If you have a lot of tasks to be processed in multi-threads, System.Threading.ThreadPool might be useful, I thought first… But it was not a good idea. When I tested it on iPhone 4S, the ThreadPool had created 20 threads. I assumed that ThreadPool would create the same number of threads as hardware threads (SystemInfo.processorCount) to reduce context switches and unnecessary synchronization cost. I don’t know whether this is the specification of .NET Framework or due to Mono implementation.
Anyway, I checked the performance with Instruments by using Fast Shadow Receiver Demo. The images below are the result (Click to show a large image). The left image shows that 36.7% of CPU cycles was taken by the worker threads, and 22.6% of CPU cycles was used for synchronization objects. It took only 12.0% to process the tasks! Also, in the main thread, it took 8.8% of CPU time to push tasks into a queue (The right side image).
So, I decided to implement a thread pool by myself. The images below show how the performance was improved. CPU cycles used for synchronization was reduced to 3.4%, which was 22.6% before (The left image). This is the case where the thread pool created 2 threads. In case of one thread in the thread pool, the synchronization cost was only 1.2%. Also, it took only 2.0% of CPU cycles to push tasks into a queue in the main thread (The right image).
However, my thread pool has a restriction, that is, the the thread pool is not thread-safe. Only a single thread can push tasks into the thread pool. The source code of this thread pool is included in Fast Shadow Receiver. I would also attach the source code below. If you would like to use this thread pool, please test your program a lot by yourself. It is difficult to perfectly test multithreaded programs. I cannot have liability for any damages given by this thread pool. If you find any bugs, please let me know via E-mail or Comments.
Usage of my thread pool is very simple. It has only 2 public functions, InitInstance()
and QueueUserWorkItem()
. The difference from System.Threading.ThreadPool is that you need to initialize a singleton instance by calling InitInstance()
. Please be noted that you cannot wait for synchronization objects in multi-threaded tasks. It might cause a deadlock. Of course, it is ok to wait for multi-threaded tasks in the main thread.
If you already have Fast Shadow Receiver, please have a look at MeshShadowReceiver.cs for reference.
Cool implementation *thumbsup*. I’d like to dwelve deeper into multi-threading myself, and I’ll probably look to your code for reference
By the way, regarding the issue where System.Threading.ThreadPool created 20 or so worker threads, I believe we can set the max number of concurrent threads now (as well as max number of concurrent file I/O operations). This is done by
ThreadPool.SetMaxThreads(maxThreads, maxFileWriteOperations);
. If we use this, could the performance issues you initially described go away?Thank you for the comment! I didn’t know that ThreadPool had SetMaxThreads method. Yes, it could actually reduce the synchronization cost a lot. However, my thread pool is still faster than System.Threading.ThreadPool.

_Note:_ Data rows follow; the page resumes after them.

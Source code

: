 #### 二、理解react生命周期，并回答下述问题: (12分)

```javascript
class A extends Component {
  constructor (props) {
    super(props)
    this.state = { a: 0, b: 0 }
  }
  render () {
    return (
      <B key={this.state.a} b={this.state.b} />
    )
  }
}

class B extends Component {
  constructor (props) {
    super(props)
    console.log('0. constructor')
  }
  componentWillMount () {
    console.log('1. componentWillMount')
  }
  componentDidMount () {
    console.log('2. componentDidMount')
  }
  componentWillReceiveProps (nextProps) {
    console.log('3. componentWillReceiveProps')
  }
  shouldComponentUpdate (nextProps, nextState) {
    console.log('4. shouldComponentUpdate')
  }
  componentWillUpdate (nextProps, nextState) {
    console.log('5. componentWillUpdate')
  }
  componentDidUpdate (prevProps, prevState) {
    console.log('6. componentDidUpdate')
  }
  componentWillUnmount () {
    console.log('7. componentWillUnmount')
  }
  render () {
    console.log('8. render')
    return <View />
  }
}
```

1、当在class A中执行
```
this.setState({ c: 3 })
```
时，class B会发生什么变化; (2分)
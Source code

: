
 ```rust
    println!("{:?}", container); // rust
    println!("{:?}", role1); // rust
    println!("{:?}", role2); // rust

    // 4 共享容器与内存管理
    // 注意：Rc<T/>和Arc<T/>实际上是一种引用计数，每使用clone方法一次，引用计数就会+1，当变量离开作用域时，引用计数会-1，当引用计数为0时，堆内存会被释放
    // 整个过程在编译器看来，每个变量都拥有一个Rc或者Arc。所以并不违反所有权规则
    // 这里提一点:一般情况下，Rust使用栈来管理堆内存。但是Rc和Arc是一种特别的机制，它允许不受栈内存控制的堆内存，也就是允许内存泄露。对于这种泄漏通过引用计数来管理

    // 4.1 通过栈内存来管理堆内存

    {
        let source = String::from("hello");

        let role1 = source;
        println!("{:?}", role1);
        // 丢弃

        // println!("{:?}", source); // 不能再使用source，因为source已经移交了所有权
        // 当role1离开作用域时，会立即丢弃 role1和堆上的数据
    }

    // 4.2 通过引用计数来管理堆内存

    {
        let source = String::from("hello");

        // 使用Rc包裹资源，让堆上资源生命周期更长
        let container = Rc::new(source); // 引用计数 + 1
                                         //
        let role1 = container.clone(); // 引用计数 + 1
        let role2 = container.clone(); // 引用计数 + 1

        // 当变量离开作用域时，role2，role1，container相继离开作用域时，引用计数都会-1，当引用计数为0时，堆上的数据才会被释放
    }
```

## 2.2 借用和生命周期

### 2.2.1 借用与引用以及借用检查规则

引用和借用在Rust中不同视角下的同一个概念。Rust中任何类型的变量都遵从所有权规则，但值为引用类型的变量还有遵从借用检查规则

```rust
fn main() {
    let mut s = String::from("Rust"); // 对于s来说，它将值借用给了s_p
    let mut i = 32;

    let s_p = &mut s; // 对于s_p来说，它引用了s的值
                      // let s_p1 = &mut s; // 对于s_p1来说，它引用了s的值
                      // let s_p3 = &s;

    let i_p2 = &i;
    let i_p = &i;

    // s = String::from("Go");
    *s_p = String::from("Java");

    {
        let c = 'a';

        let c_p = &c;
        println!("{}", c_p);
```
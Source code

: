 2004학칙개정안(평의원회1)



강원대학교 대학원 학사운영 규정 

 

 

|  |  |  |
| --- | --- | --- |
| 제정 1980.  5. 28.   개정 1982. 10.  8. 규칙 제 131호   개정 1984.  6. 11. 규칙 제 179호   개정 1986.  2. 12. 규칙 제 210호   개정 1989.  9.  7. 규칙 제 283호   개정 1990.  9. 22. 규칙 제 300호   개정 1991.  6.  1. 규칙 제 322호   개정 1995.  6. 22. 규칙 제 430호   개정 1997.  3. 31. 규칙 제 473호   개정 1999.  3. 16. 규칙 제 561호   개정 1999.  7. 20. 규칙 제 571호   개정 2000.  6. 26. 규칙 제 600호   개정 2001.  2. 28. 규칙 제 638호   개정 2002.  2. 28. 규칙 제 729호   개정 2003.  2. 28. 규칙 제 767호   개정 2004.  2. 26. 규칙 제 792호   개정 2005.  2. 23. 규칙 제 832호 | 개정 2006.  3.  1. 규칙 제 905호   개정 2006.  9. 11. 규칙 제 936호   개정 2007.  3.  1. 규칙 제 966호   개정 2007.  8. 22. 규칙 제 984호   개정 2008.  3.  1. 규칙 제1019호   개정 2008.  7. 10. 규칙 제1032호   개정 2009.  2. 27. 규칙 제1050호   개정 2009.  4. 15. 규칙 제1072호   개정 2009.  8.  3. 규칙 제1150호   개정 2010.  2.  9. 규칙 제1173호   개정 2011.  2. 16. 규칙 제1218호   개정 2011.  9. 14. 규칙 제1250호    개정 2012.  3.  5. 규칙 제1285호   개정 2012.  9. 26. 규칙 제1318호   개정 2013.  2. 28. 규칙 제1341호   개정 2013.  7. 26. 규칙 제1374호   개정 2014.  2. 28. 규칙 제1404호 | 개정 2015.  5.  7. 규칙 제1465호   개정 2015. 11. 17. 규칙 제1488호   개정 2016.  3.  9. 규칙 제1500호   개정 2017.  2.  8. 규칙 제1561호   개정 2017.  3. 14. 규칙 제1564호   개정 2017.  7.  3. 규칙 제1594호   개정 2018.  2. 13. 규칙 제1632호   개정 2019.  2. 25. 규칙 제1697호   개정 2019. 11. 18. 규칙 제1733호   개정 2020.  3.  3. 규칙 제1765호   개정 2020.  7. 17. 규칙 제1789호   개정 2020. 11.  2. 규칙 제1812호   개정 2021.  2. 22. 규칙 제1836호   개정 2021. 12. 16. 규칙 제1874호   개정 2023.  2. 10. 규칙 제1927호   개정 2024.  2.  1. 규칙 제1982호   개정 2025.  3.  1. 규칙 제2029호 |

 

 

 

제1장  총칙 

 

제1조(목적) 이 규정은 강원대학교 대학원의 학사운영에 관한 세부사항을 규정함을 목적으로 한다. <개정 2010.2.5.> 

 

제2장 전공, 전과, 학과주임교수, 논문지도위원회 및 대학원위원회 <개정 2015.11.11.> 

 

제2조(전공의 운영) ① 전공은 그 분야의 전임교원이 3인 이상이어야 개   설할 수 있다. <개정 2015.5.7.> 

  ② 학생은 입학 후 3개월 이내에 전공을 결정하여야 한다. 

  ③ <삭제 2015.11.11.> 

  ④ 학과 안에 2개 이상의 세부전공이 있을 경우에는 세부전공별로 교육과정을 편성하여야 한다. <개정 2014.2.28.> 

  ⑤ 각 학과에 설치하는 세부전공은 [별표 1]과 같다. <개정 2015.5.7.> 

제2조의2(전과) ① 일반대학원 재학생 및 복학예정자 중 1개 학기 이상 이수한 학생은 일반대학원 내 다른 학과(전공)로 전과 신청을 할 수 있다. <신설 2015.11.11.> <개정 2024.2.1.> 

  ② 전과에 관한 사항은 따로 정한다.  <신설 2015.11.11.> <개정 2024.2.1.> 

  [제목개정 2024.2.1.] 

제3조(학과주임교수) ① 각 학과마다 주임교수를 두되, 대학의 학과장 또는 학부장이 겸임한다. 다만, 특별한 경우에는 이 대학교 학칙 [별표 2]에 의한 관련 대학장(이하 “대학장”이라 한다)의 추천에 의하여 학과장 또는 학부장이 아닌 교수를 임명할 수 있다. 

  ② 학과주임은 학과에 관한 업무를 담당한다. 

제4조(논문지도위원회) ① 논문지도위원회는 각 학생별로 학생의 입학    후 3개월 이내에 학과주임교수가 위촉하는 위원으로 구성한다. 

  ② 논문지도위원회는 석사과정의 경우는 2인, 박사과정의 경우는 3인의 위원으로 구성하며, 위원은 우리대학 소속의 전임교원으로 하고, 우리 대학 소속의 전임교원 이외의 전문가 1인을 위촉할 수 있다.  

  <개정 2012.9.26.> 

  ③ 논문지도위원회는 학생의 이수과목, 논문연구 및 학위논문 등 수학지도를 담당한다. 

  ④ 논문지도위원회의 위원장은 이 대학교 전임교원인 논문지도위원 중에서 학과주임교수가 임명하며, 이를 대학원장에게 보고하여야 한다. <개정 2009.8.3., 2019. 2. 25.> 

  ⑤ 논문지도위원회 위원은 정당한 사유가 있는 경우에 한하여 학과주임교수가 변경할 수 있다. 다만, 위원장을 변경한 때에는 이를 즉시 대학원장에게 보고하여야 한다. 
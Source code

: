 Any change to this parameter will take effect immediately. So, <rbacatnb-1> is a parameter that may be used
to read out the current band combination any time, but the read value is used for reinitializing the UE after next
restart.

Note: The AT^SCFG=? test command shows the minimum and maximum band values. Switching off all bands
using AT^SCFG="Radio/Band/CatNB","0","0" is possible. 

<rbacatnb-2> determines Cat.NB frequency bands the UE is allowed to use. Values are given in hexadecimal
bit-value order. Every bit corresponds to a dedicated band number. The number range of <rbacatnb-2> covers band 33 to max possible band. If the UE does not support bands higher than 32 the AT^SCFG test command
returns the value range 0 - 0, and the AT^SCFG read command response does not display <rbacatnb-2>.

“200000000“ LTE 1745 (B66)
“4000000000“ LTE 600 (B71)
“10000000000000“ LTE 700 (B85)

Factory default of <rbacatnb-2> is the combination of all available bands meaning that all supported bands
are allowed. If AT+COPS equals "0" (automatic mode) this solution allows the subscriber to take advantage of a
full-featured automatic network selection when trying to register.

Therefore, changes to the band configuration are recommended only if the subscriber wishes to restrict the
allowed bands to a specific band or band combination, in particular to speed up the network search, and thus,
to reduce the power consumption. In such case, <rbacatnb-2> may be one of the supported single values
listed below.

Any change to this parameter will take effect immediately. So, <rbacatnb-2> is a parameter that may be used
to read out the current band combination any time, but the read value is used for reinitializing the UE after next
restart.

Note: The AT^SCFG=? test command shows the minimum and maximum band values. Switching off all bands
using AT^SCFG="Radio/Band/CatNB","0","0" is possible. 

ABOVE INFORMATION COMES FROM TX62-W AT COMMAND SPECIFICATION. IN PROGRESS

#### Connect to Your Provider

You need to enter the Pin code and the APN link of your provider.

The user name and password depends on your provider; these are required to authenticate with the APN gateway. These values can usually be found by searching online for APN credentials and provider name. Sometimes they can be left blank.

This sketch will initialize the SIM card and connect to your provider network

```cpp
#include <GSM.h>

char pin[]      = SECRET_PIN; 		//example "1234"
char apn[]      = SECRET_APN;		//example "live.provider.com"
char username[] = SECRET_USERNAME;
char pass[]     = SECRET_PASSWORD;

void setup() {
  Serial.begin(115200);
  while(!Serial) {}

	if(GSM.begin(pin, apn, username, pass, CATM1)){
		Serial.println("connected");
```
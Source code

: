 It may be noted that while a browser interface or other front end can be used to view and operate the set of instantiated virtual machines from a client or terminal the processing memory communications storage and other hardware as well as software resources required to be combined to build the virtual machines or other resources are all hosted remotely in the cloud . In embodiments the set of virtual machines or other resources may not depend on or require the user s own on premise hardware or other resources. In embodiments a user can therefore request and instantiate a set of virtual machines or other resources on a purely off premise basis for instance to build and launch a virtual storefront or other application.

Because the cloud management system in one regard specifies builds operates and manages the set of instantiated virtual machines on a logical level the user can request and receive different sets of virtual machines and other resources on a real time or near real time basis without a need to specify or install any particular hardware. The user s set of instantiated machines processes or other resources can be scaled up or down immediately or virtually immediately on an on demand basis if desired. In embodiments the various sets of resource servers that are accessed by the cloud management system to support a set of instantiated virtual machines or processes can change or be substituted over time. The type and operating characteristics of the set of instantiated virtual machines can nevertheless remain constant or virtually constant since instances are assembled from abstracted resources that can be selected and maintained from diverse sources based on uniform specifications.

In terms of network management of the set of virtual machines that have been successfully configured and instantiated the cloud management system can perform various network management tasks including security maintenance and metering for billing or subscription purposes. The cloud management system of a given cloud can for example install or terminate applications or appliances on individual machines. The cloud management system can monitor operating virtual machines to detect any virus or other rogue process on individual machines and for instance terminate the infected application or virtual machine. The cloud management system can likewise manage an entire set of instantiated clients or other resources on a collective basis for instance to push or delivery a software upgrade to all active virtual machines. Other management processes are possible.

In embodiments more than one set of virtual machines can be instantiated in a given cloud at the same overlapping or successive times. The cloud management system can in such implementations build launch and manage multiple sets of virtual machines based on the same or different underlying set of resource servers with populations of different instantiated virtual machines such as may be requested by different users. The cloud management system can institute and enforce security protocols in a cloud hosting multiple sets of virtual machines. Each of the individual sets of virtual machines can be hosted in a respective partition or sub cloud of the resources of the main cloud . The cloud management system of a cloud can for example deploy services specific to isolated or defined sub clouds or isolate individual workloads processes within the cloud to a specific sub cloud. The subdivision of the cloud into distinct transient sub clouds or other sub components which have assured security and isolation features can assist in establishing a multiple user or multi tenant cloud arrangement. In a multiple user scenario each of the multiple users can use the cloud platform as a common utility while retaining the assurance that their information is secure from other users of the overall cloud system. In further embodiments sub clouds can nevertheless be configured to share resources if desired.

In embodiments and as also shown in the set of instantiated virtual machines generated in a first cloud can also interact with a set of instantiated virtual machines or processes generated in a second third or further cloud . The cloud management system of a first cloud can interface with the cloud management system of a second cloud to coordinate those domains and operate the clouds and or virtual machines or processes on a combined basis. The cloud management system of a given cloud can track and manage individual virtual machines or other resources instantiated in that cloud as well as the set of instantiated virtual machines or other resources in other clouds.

Currently I don’t have iOS devices that I used for the test before. So, I couldn’t do the same test. I just check FPS on my MacBook Air. The result was
System ThreadPool: 100FPS
System ThreadPool + SetMaxThreads: 150FPS
My ThreadPool: 160FPS
The reason why my thread pool is still faster is, I think, the thread pool itself is not implemented as thread safe so that it can minimize the synchronization cost.